Explainable Metric Learning for Deflating Data Bias
Emma Andrews, Prabhat Mishra
TL;DR
This work addresses the lack of interpretable similarity in deep metric learning by introducing Hierarchical Explainable Metric Learning (HEML), which decomposes images into semantic segments and learns segment-specific metrics in a bottom-up fashion. A metric tree then aggregates these local decisions into a global similarity, with the primary explainability metric $d_{SNR}$ guiding interpretations of segment contributions. Key contributions include the segmentation-based, memory-efficient framework, a lightweight alternative to saliency-driven approaches, and empirical demonstrations on CelebA, Human Parsing, and SceneParse150 showing competitive accuracy with substantially reduced GPU memory. The approach enables bias reduction by generating segment-informed samples and provides intrinsic explainability through hierarchical, segment-level decisions, suitable for developers, search engines, and AI systems seeking interpretable context.
Abstract
Image classification is an essential part of computer vision which assigns a given input image to a specific category based on the similarity evaluation within given criteria. While promising classifiers can be obtained through deep learning models, these approaches lack explainability, where the classification results are hard to interpret in a human-understandable way. In this paper, we present an explainable metric learning framework, which constructs hierarchical levels of semantic segments of an image for better interpretability.

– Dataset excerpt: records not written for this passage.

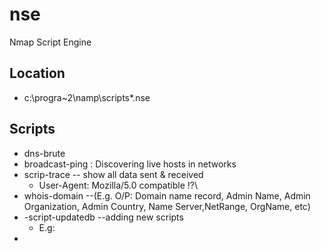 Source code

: # nse
Nmap Script Engine

## Location
* c:\progra~2\namp\scripts\*.nse

## Scripts
* dns-brute
* broadcast-ping : Discovering live hosts in networks
* scrip-trace -- show all data sent & received
  * User-Agent: Mozilla/5.0 compatible !?\
* whois-domain --(E.g. O/P: Domain name record, Admin Name, Admin Organization, Admin Country, Name Server,NetRange, OrgName, etc)
* -script-updatedb --adding new scripts
  * E.g: 
*
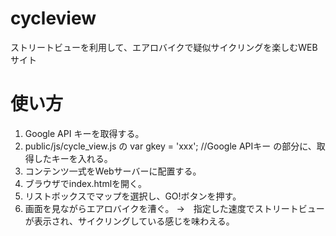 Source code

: # cycleview
ストリートビューを利用して、エアロバイクで疑似サイクリングを楽しむWEBサイト

# 使い方
1. Google API キーを取得する。
2. public/js/cycle_view.js の var gkey = 'xxx'; //Google APIキー の部分に、取得したキーを入れる。
3. コンテンツ一式をWebサーバーに配置する。
4. ブラウザでindex.htmlを開く。
5. リストボックスでマップを選択し、GO!ボタンを押す。
6. 画面を見ながらエアロバイクを漕ぐ。
→　指定した速度でストリートビューが表示され、サイクリングしている感じを味わえる。
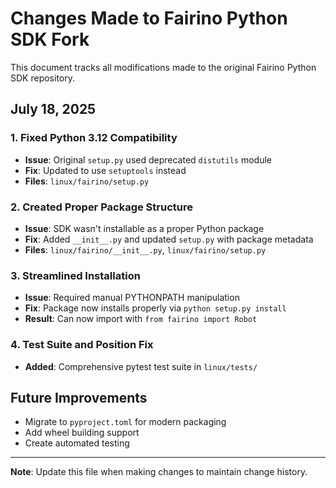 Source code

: # Changes Made to Fairino Python SDK Fork

This document tracks all modifications made to the original Fairino Python SDK repository.

## July 18, 2025

### 1. Fixed Python 3.12 Compatibility
- **Issue**: Original `setup.py` used deprecated `distutils` module
- **Fix**: Updated to use `setuptools` instead
- **Files**: `linux/fairino/setup.py`

### 2. Created Proper Package Structure
- **Issue**: SDK wasn't installable as a proper Python package
- **Fix**: Added `__init__.py` and updated `setup.py` with package metadata
- **Files**: `linux/fairino/__init__.py`, `linux/fairino/setup.py`

### 3. Streamlined Installation
- **Issue**: Required manual PYTHONPATH manipulation
- **Fix**: Package now installs properly via `python setup.py install`
- **Result**: Can now import with `from fairino import Robot`

### 4. Test Suite and Position Fix
- **Added**: Comprehensive pytest test suite in `linux/tests/`



## Future Improvements
- Migrate to `pyproject.toml` for modern packaging
- Add wheel building support
- Create automated testing

---

**Note**: Update this file when making changes to maintain change history. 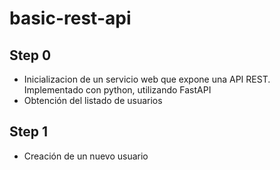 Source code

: # basic-rest-api

## Step 0

- Inicializacion de un servicio web que expone una API REST. Implementado con python, utilizando FastAPI
- Obtención del listado de usuarios

## Step 1

- Creación de un nuevo usuario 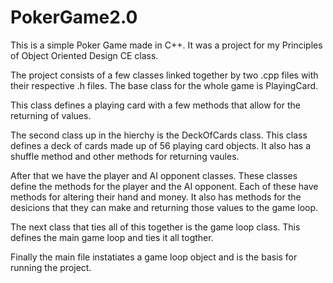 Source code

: ﻿# PokerGame2.0
This is a simple Poker Game made in C++.
It was a project for my Principles of Object Oriented Design CE class.

The project consists of a few classes linked together by two .cpp files with their respective .h files.
The base class for the whole game is PlayingCard.

This class defines a playing card with a few methods that allow for the
returning of values.

The second class up in the hierchy is the DeckOfCards class.
This class defines a deck of cards made up of 56 playing card objects.
It also has a shuffle method and other methods for returning vaules.

After that we have the player and AI opponent classes.
These classes define the methods for the player and the AI opponent.
Each of these have methods for altering their hand and money.
It also has methods for the desicions that they can make and returning those values to the game loop.

The next class that ties all of this together is the game loop class.
This defines the main game loop and ties it all togther.

Finally the main file instatiates a game loop object and is the basis for running the project.
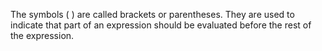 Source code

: The symbols ( ) are called brackets or parentheses. They are used to
indicate that part of an expression should be evaluated before the rest
of the expression.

The key methodology involves a bottom-up learning strategy, starting by training the local metric learning model for the individual segments and then combining segments to compose comprehensive metrics in a tree. Specifically, our approach enables a more human-understandable similarity measurement between two images based on the semantic segments within it, which can be utilized to generate new samples to reduce bias in a training dataset. Extensive experimental evaluation demonstrates that the proposed approach can drastically improve model accuracy compared with state-of-the-art methods.